▶ _What is expected_
Keep the lines exact and the pictures out as you repeat the following listing.

--- START ---

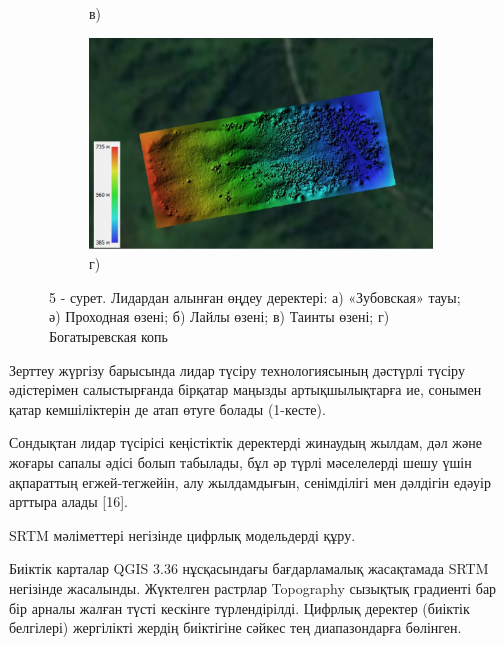 \begin{figure}[H]
\begin{subfigure}[t]{0.45\textwidth}
        \caption*{в)}
    \end{subfigure}
    \begin{subfigure}[t]{0.7\textwidth}
        \centering
        \includegraphics[width=\textwidth]{media/ict2/image207}
        \caption*{г)}
    \end{subfigure}
    \caption*{5 - сурет. Лидардан алынған өңдеу деректері: а) «Зубовская» тауы; ә) Проходная өзені; б) Лайлы өзені; в) Таинты өзені; г) Богатыревская копь}
\end{figure}

\begin{multicols}{2}
Зерттеу жүргізу барысында лидар түсіру технологиясының дәстүрлі түсіру
әдістерімен салыстырғанда бірқатар маңызды артықшылықтарға ие, сонымен
қатар кемшіліктерін де атап өтуге болады (1-кесте).

Сондықтан лидар түсірісі кеңістіктік деректерді жинаудың жылдам, дәл
және жоғары сапалы әдісі болып табылады, бұл әр түрлі мәселелерді шешу
үшін ақпараттың егжей-тегжейін, алу жылдамдығын, сенімділігі мен
дәлдігін едәуір арттыра алады {[}16{]}.

SRTM мәліметтері негізінде цифрлық модельдерді құру.

Биіктік карталар QGIS 3.36 нұсқасындағы бағдарламалық жасақтамада SRTM
негізінде жасалынды. Жүктелген растрлар Topography сызықтық градиенті
бар бір арналы жалған түсті кескінге түрлендірілді. Цифрлық деректер
(биіктік белгілері) жергілікті жердің биіктігіне сәйкес тең
диапазондарға бөлінген.

\end{multicols}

--- END ---

▶ _Written solution_
 \begin{figure}[H]
\begin{subfigure}[t]{0.45\textwidth}
        \caption*{в)}
    \end{subfigure}
    \begin{subfigure}[t]{0.7\textwidth}
        \centering
        \includegraphics[width=\textwidth]{media/ict2/image207}
        \caption*{г)}
    \end{subfigure}
    \caption*{5 - сурет. Лидардан алынған өңдеу деректері: а) «Зубовская» тауы; ә) Проходная өзені; б) Лайлы өзені; в) Таинты өзені; г) Богатыревская копь}
\end{figure}

\begin{multicols}{2}
Зерттеу жүргізу барысында лидар түсіру технологиясының дәстүрлі түсіру
әдістерімен салыстырғанда бірқатар маңызды артықшылықтарға ие, сонымен
қатар кемшіліктерін де атап өтуге болады (1-кесте).

Сондықтан лидар түсірісі кеңістіктік деректерді жинаудың жылдам, дәл
және жоғары сапалы әдісі болып табылады, бұл әр түрлі мәселелерді шешу
үшін ақпараттың егжей-тегжейін, алу жылдамдығын, сенімділігі мен
дәлдігін едәуір арттыра алады {[}16{]}.

SRTM мәліметтері негізінде цифрлық модельдерді құру.

Биіктік карталар QGIS 3.36 нұсқасындағы бағдарламалық жасақтамада SRTM
негізінде жасалынды. Жүктелген растрлар Topography сызықтық градиенті
бар бір арналы жалған түсті кескінге түрлендірілді. Цифрлық деректер
(биіктік белгілері) жергілікті жердің биіктігіне сәйкес тең
диапазондарға бөлінген.

\end{multicols}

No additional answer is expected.